• **EXERCISE PROMPT**: Word for word, return the lines below from the first through the line that has "这个年代，很难想象一个西方作", dropping the pictures.

[Records from a dataset]
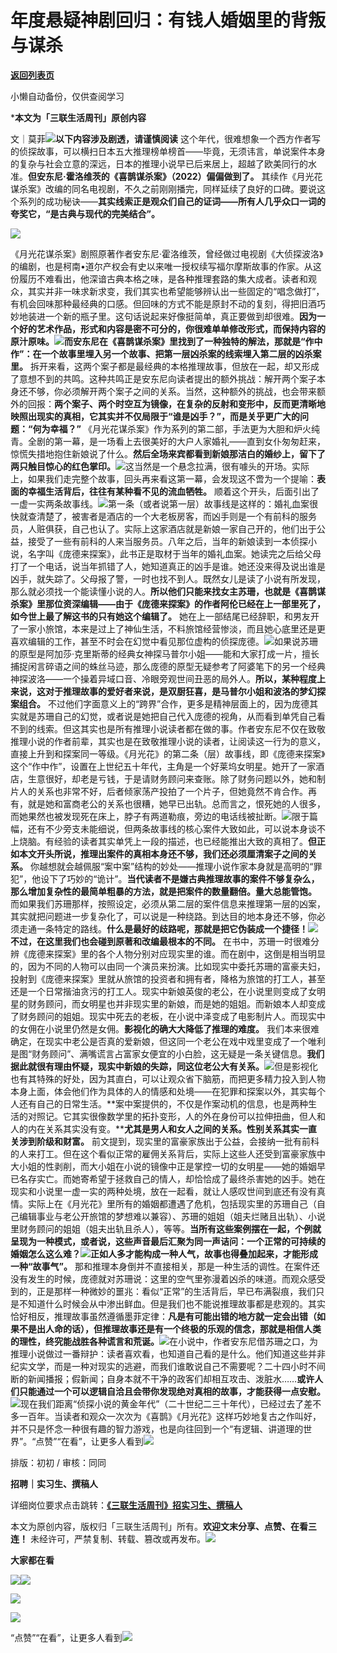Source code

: # 年度悬疑神剧回归：有钱人婚姻里的背叛与谋杀

[**返回列表页**](/gzh/三联生活周刊)

小懒自动备份，仅供查阅学习

***本文为「三联生活周刊」原创内容**

文｜莫菲![](https://mmbiz.qpic.cn/mmbiz_gif/c2Sib3Mp7pOMqvBBeG4xs0c7h8WicXVDv2WkgY00vlHsVlj8kWcT6ovT0rZRHpUH95on1H73zrSghL02Ta3L3PSQ/640?wx_fmt=gif&wxfrom;=13&wx;_lazy=1&tp;=wxpic)**以下内容涉及剧透，请谨慎阅读**
这个年代，很难想象一个西方作者写的侦探故事，可以横扫日本五大推理榜单榜首——毕竟，无须讳言，单说案件本身的复杂与社会立意的深远，日本的推理小说早已后来居上，超越了欧美同行的水准。**但安东尼·霍洛维茨的《喜鹊谋杀案》（2022）偏偏做到了。**
其续作《月光花谋杀案》改编的同名电视剧，不久之前刚刚播完，同样延续了良好的口碑。要说这个系列的成功秘诀——**其实线索正是观众们自己的证词——所有人几乎众口一词的夸奖它，“是古典与现代的完美结合”。**

![](https://mmbiz.qpic.cn/sz_mmbiz_gif/OibULhSiahdsWM9b9Ria3rxRUSibTQh8EEDQ3RaGcKqOZW4NQkItUayQETNNrUoaMNNkPZeawUrhKibxPg2NqFiavvmA/640?wx_fmt=gif&tp;=webp&wxfrom;=5&wx;_lazy=1&wx;_co=1)

《月光花谋杀案》剧照原著作者安东尼·霍洛维茨，曾经做过电视剧《大侦探波洛》的编剧，也是柯南•道尔产权会有史以来唯一授权续写福尔摩斯故事的作家。从这份履历不难看出，他深谙古典本格之味，是各种推理套路的集大成者。读者和观众，其实并非一味求新求变，我们其实也希望能够辨认出一些固定的“唱念做打”，有机会回味那种最经典的口感。但回味的方式不能是原封不动的复刻，得把旧酒巧妙地装进一个新的瓶子里。这句话说起来好像挺简单，真正要做到却很难。**因为一个好的艺术作品，形式和内容是密不可分的，你很难单单修改形式，而保持内容的原汁原味。**![](https://mmbiz.qpic.cn/sz_mmbiz_jpg/bv2faS7sCxibDoG4pRzWVGMV71KFS04D7SuYoaJMtwxibdK0Ob3UXLNNw6GwZolpWvegU0IUcjKPsKLeDLaOGjicQ/640?wx_fmt=other&tp;=webp&wxfrom;=5&wx;_lazy=1&wx;_co=1)**而安东尼在《喜鹊谋杀案》里找到了一种独特的解法，那就是“作中作”：在一个故事里埋入另一个故事、把第一层凶杀案的线索埋入第二层的凶杀案里。**
拆开来看，这两个案子都是最经典的本格推理故事，但放在一起，却又形成了意想不到的共鸣。这种共鸣正是安东尼向读者提出的额外挑战：解开两个案子本身还不够，你必须解开两个案子之间的关系。当然，这种额外的挑战，也会带来额外的回报：**两个案子、两个时空互为镜像，在复杂的反射和变形中，反而更清晰地映照出现实的真相，它其实并不仅局限于“谁是凶手？”，而是关乎更广大的问题：“何为幸福？”**
《月光花谋杀案》作为系列的第二部，手法更为大胆和炉火纯青。全剧的第一幕，是一场看上去很美好的大户人家婚礼——直到女仆匆匆赶来，惊慌失措地抱住新娘说了什么。**然后全场来宾都看到新娘那洁白的婚纱上，留下了两只触目惊心的红色掌印。**![](https://mmbiz.qpic.cn/mmbiz_png/c2Sib3Mp7pOO4tJ06GrqoCiah6m37eHwRcVRK6kyIiaNFS2LxGr2b5vjvtcpP20brpakty15zfEvfKq0IjMKc1icLA/640?wx_fmt=png&from;=appmsg)这当然是一个悬念拉满，很有噱头的开场。实际上，如果我们走完整个故事，回头再来看这第一幕，会发现这不啻为一个提喻：**表面的幸福生活背后，往往有某种看不见的流血牺牲。**
顺着这个开头，后面引出了一虚一实两条故事线。![](https://mmbiz.qpic.cn/sz_mmbiz_gif/OibULhSiahdsWM9b9Ria3rxRUSibTQh8EEDQnlhTn7OOB5Dj80AG6bDiagIrBias50jSicl0ZjCBQkuf16LMUJmthZoVg/640?wx_fmt=gif&tp;=webp&wxfrom;=5&wx;_lazy=1&wx;_co=1)第一条（或者说第一层）故事线是这样的：婚礼血案很快就查清楚了，被害者是酒店的一个大老板房客，而凶手则是一个有前科的服务员，人赃俱获，自己也认了。实际上这家酒店就是新娘一家自己开的，他们出于公益，接受了一些有前科的人来当服务员。八年之后，当年的新娘读到一本侦探小说，名字叫《庞德来探案》，此书正是取材于当年的婚礼血案。她读完之后给父母打了一个电话，说当年抓错了人，她知道真正的凶手是谁。她还没来得及说出谁是凶手，就失踪了。父母报了警，一时也找不到人。既然女儿是读了小说有所发现，那么就必须找一个能读懂小说的人。**所以他们只能来找女主苏珊，也就是《喜鹊谋杀案》里那位资深编辑——由于《庞德来探案》的作者阿伦已经在上一部里死了，如今世上最了解这书的只有她这个编辑了。**
她在上一部结尾已经辞职，和男友开了一家小旅馆，本来是过上了神仙生活，不料旅馆经营惨淡，而且她心底里还是更喜欢编辑的工作，甚至不时会在幻觉中看见那位虚构的侦探庞德。![](https://mmbiz.qpic.cn/sz_mmbiz_jpg/bv2faS7sCxibDoG4pRzWVGMV71KFS04D7dqkX5uS8S7PT7FX8ZNVWtW4IrsrickVQFKGObVH9SWlY24eWHmCGvYw/640?wx_fmt=other&tp;=webp&wxfrom;=5&wx;_lazy=1&wx;_co=1)如果说苏珊的原型是阿加莎·克里斯蒂的经典女神探马普尔小姐——能和大家打成一片，擅长捕捉闲言碎语之间的蛛丝马迹，那么庞德的原型无疑参考了阿婆笔下的另一个经典神探波洛——一个操着异域口音、冷眼旁观世间丑恶的局外人。**所以，某种程度上来说，这对于推理故事的爱好者来说，是双厨狂喜，是马普尔小姐和波洛的梦幻探案组合。**
不过他们字面意义上的“跨界”合作，更多是精神层面上的，因为庞德其实就是苏珊自己的幻觉，或者说是她把自己代入庞德的视角，从而看到单凭自己看不到的线索。但这其实也是所有推理小说读者都在做的事。作者安东尼不仅在致敬推理小说的作者前辈，其实也是在致敬推理小说的读者，让阅读这一行为的意义，直接上升到和探案同一等级。《月光花》的第二条（层）故事线，即《庞德来探案》这个“作中作”，设置在上世纪五十年代，主角是一个好莱坞女明星。她开了一家酒店，生意很好，却老是亏钱，于是请财务顾问来查账。除了财务问题以外，她和制片人的关系也非常不好，后者倾家荡产投拍了一个片子，但她竟然不肯合作。再有，就是她和富商老公的关系也很糟，她早已出轨。总而言之，恨死她的人很多，而她果然也被发现死在床上，脖子有两道勒痕，旁边的电话线被扯断。![](https://mmbiz.qpic.cn/sz_mmbiz_jpg/bv2faS7sCxibDoG4pRzWVGMV71KFS04D7ibdLM4X7AlAqkaqpVZwgl2EkJqdE3yY0VE5Z6zG0lyXVUOYesWP1WnA/640?wx_fmt=other&tp;=webp&wxfrom;=5&wx;_lazy=1&wx;_co=1)限于篇幅，还有不少旁支未能细说，但两条故事线的核心案件大致如此，可以说本身谈不上烧脑。有经验的读者其实单凭上一段的描述，也已经能推出大致的真相了。**但正如本文开头所说，推理出案件的真相本身还不够，我们还必须厘清案子之间的关系。**
你越想就会越佩服“案中案”结构的妙处——推理小说作家本身就是高明的“罪犯”，他设下了巧妙的“诡计”。**当代读者不是嫌古典推理故事的案件不够复杂么，那么增加复杂性的最简单粗暴的方法，就是把案件的数量翻倍。量大总能管饱。**
而如果我们苏珊那样，按照设定，必须从第二层的案件信息来推理第一层的凶案，其实就把问题进一步复杂化了，可以说是一种绕路。到达目的地本身还不够，你必须走通一条特定的路线。**什么是最好的歧路呢，那就是把它伪装成一个捷径！**![](https://mmbiz.qpic.cn/sz_mmbiz_jpg/bv2faS7sCxibDoG4pRzWVGMV71KFS04D7zUwgAPYu0nSMDdARcQrccT1NMpDgC1FRicQRzmR0Jffs2D4aaX0YKCw/640?wx_fmt=jpeg)**不过，在这里我们也会碰到原著和改编最根本的不同。**
在书中，苏珊一时很难分辨《庞德来探案》里的各个人物分别对应现实里的谁。而在剧中，这倒是相当明显的，因为不同的人物可以由同一个演员来扮演。比如现实中委托苏珊的富豪夫妇，投射到《庞德来探案》里就从旅馆的投资者和拥有者，降格为旅馆的打工人，甚至还是一个日常揩油贪污的打工人。现实中新娘英俊的老公，在小说里则变成了女明星的财务顾问，而女明星也并非现实里的新娘，而是她的姐姐。而新娘本人却变成了财务顾问的姐姐。现实中死去的老板，在小说中泽变成了电影制片人。而现实中的女佣在小说里仍然是女佣。**影视化的确大大降低了推理的难度。**
我们本来很难确定，在现实中老公是否真的爱新娘，但这同一个老公在戏中戏里变成了一个唯利是图“财务顾问”、满嘴谎言占富家女便宜的小白脸，这无疑是一条关键信息。**我们据此就很有理由怀疑，现实中新娘的失踪，同这位老公大有关系。**![](https://mmbiz.qpic.cn/sz_mmbiz_jpg/bv2faS7sCxibDoG4pRzWVGMV71KFS04D769Gj8BgnN7lrr8Z2uR2D3ch5PkXwvyhM0VmibKQGsSjXqUicrznpZnhw/640?wx_fmt=other&tp;=webp&wxfrom;=5&wx;_lazy=1&wx;_co=1)但是影视化也有其特殊的好处，因为其直白，可以让观众省下脑筋，而把更多精力投入到人物本身上面，体会他们作为具体的人的情感和处境——在犯罪和探案以外，其实每个人还有自己的日常生活。**案中案提供的，不仅是作案动机的信息，也是两种生活的对照记。它其实很像数学里的拓扑变形，人的外在身份可以拉伸扭曲，但人和人的内在关系其实没有变。****尤其是男人和女人之间的关系。性别关系其实一直关涉到阶级和财富。**
前文提到，现实里的富豪家族出于公益，会接纳一批有前科的人来打工。但在这个看似正常的雇佣关系背后，实际上这些人还受到富豪家族中大小姐的性剥削，而大小姐在小说的镜像中正是掌控一切的女明星——她的婚姻早已名存实亡。而她寄希望于拯救自己的情人，却恰恰成了最终杀害她的凶手。她在现实和小说里一虚一实的两种处境，放在一起看，就让人感叹世间到底还有没有真情。实际上在《月光花》里所有的婚姻都遭遇了危机，包括现实里的苏珊自己（自己编辑事业与老公开旅馆的梦想难以兼容）、苏珊的姐姐（姐夫烂赌且出轨）、小说里财务顾问的姐姐（姐夫出轨且杀人），等等。**当所有这些案例摆在一起，个例就呈现为一种模式，或者说，这些声音最后汇聚为同一声诘问：一个正常的可持续的婚姻怎么这么难？**![](https://mmbiz.qpic.cn/sz_mmbiz_jpg/bv2faS7sCxibDoG4pRzWVGMV71KFS04D7qaV9qtatufd5NtUqAGEet0Kj68aPR5UnLn5CMznX5xJJiakvYYKgkqg/640?wx_fmt=other&tp;=webp&wxfrom;=5&wx;_lazy=1&wx;_co=1)**正如人多才能构成一种人气，故事也得叠加起来，才能形成一种“故事气”。**
那和推理本身倒并不直接相关，那是一种生活的调性。在案件还没有发生的时候，庞德就对苏珊说：这里的空气里弥漫着凶杀的味道。而观众感受到的，正是那样一种微妙的噩兆：看似“正常”的生活背后，早已布满裂痕，我们只是不知道什么时候会从中渗出鲜血。但是我们也不能说推理故事都是悲观的。其实恰好相反，推理故事虽然遵循墨菲定律：**凡是有可能出错的地方就一定会出错（如果不是出人命的话），但推理故事还是有一个终极的乐观的信念，那就是相信人类的理性，终究能战胜各种谎言和荒诞。**![](https://mmbiz.qpic.cn/sz_mmbiz_jpg/bv2faS7sCxibDoG4pRzWVGMV71KFS04D7aUpcXwh2DghSqGQKicd7XGpzo2qDFhJdWxxJaiaV3wfFpaWfkQqQKDRg/640?wx_fmt=other&tp;=webp&wxfrom;=5&wx;_lazy=1&wx;_co=1)在小说中，作者安东尼借苏珊之口，为推理小说做过一番辩护：读者喜欢看，也知道自己看的是什么。他们知道这些并非纪实文学，而是一种对现实的逃避，而我们谁敢说自己不需要呢？二十四小时不间断的新闻播报；假新闻；自身本就不干净的政客们却相互攻击、泼脏水……**或许人们只能通过一个可以逻辑自洽且会带你发现绝对真相的故事，才能获得一点安慰。**![](https://mmbiz.qpic.cn/sz_mmbiz_jpg/bv2faS7sCxibDoG4pRzWVGMV71KFS04D73mOibnq8O1oxHee8muVMefq3ZQt2LOUdNic2NZFicSoI8Pnniaf714rbicA/640?wx_fmt=other&tp;=webp&wxfrom;=5&wx;_lazy=1&wx;_co=1)现在我们距离“侦探小说的黄金年代”（二十世纪二三十年代），已经过去了差不多一百年。当读者和观众一次次为《喜鹊》《月光花》这样巧妙地复古之作叫好，并不只是怀念一种很有趣的智力游戏，也是向往回到一个“有逻辑、讲道理的世界”。“点赞”“在看”，让更多人看到![](https://mmbiz.qpic.cn/mmbiz_gif/c2Sib3Mp7pON9hkSZwdTibRHNZSMPyiapUCHJwlyoZVBC3SfmPmF0VKjkm3NiaToQloHFJ6icyicqZnqgXp6pSQJt5gg/640?wx_fmt=gif&from;=appmsg&wxfrom;=5&wx;_lazy=1&tp;=wxpic)  
  
  
  
  
  

排版：初初 / 审核：同同

  
**招聘｜实习生、撰稿人**  

详细岗位要求点击跳转：[**《三联生活周刊》招实习生、撰稿人**](http://mp.weixin.qq.com/s?__biz=MTc5MTU3NTYyMQ==&mid=2651136871&idx=3&sn=f1c0777fe9d31881e5dfca68ebc2937f&chksm=5907324d6e70bb5b3546dfe1c7b31b5fe05664bebbf36356ba9a1a352e0678444cad62875ad4&scene=21#wechat_redirect)

本文为原创内容，版权归「三联生活周刊」所有。**欢迎文末分享、点赞、在看三连！**
未经许可，严禁复制、转载、篡改或再发布。![](https://mmbiz.qpic.cn/sz_mmbiz_png/Gg7Qtoh7Aic9ZTmAdCc80b4nD7xicgPt863QWU7oNswDx19XrjfTtSl8QwatY2EEZGuNd1WRRiapDZjcDhTnNYmBg/640?wx_fmt=other&wxfrom;=5&wx;_lazy=1&wx;_co=1&retryload;=1&tp;=webp)

**大家都在看**

  
[![](https://mmbiz.qpic.cn/mmbiz_jpg/c2Sib3Mp7pOMc4pBSON1efibsrA9ch7MvPtVEZGBsuzOrhEenGgLxzpAiaeBtSaQibgZcQXQN57AK44CKe9D9ytzoA/640?wx_fmt=jpeg&from;=appmsg&wxfrom;=5&wx;_lazy=1&wx;_co=1&tp;=wxpic)](http://mp.weixin.qq.com/s?__biz=MTc5MTU3NTYyMQ==&mid=2651452107&idx=1&sn=7930d3f7c3b2bdf38b549b24a18bc152&chksm=590be3e16e7c6af7e86531a0ca33ee802ce12005fdc6b66bbcb3038a57be4fc0b9b9ad393a72&scene=21#wechat_redirect)[![](https://mmbiz.qpic.cn/mmbiz_png/c2Sib3Mp7pOMI20eYB8oSD0Ql9BzqBib3Vs44qerPreVGkQNo8bFU1AWu7nvTR2H9E2rWyn0DMjA9azOzEYtPwQw/640?wx_fmt=png&from;=appmsg&wxfrom;=5&wx;_lazy=1&wx;_co=1&tp;=wxpic)](http://mp.weixin.qq.com/s?__biz=MTc5MTU3NTYyMQ==&mid=2651452894&idx=1&sn=a6943537de8b5e7bd95620f80540bec0&chksm=590be4f46e7c6de2996b3123ee84018c87827cba8b1eebe4e3cb3c2f38cf18e4c9ba8c14492b&scene=21#wechat_redirect)  

![](https://mmbiz.qpic.cn/sz_mmbiz_png/Gg7Qtoh7Aic9ZTmAdCc80b4nD7xicgPt86k1kgpU51hWCHjV92ryhVW35PLCvLhxLw9XDhXjgeDyZhHSx5EbRcfg/640?wx_fmt=other&wxfrom;=5&wx;_lazy=1&wx;_co=1&retryload;=1&tp;=webp)

  
[![](https://mmbiz.qpic.cn/mmbiz_jpg/c2Sib3Mp7pONuwrdetOsWUZLdDE1J39mLibBBe0vPzCKS1topq8p9JgG9O86KDCNS3SZl7Paa1d80gvHIBg9C0cw/640?wx_fmt=jpeg&from;=appmsg&wxfrom;=5&wx;_lazy=1&wx;_co=1&tp;=wxpic)]()  
  
“点赞”“在看”，让更多人看到![](https://mmbiz.qpic.cn/mmbiz_gif/c2Sib3Mp7pON9hkSZwdTibRHNZSMPyiapUCHJwlyoZVBC3SfmPmF0VKjkm3NiaToQloHFJ6icyicqZnqgXp6pSQJt5gg/640?wx_fmt=gif&from;=appmsg&wxfrom;=5&wx;_lazy=1&tp;=wxpic)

• **SOLUTION FOR THIS PROBLEM**:
Source code

: # 年度悬疑神剧回归：有钱人婚姻里的背叛与谋杀

[**返回列表页**](/gzh/三联生活周刊)

小懒自动备份，仅供查阅学习

***本文为「三联生活周刊」原创内容**

文｜莫菲![](https://mmbiz.qpic.cn/mmbiz_gif/c2Sib3Mp7pOMqvBBeG4xs0c7h8WicXVDv2WkgY00vlHsVlj8kWcT6ovT0rZRHpUH95on1H73zrSghL02Ta3L3PSQ/640?wx_fmt=gif&wxfrom;=13&wx;_lazy=1&tp;=wxpic)**以下内容涉及剧透，请谨慎阅读**
这个年代，很难想象一个西方作者写的侦探故事，可以横扫日本五大推理榜单榜首——毕竟，无须讳言，单说案件本身的复杂与社会立意的深远，日本的推理小说早已后来居上，超越了欧美同行的水准。**但安东尼·霍洛维茨的《喜鹊谋杀案》（2022）偏偏做到了。**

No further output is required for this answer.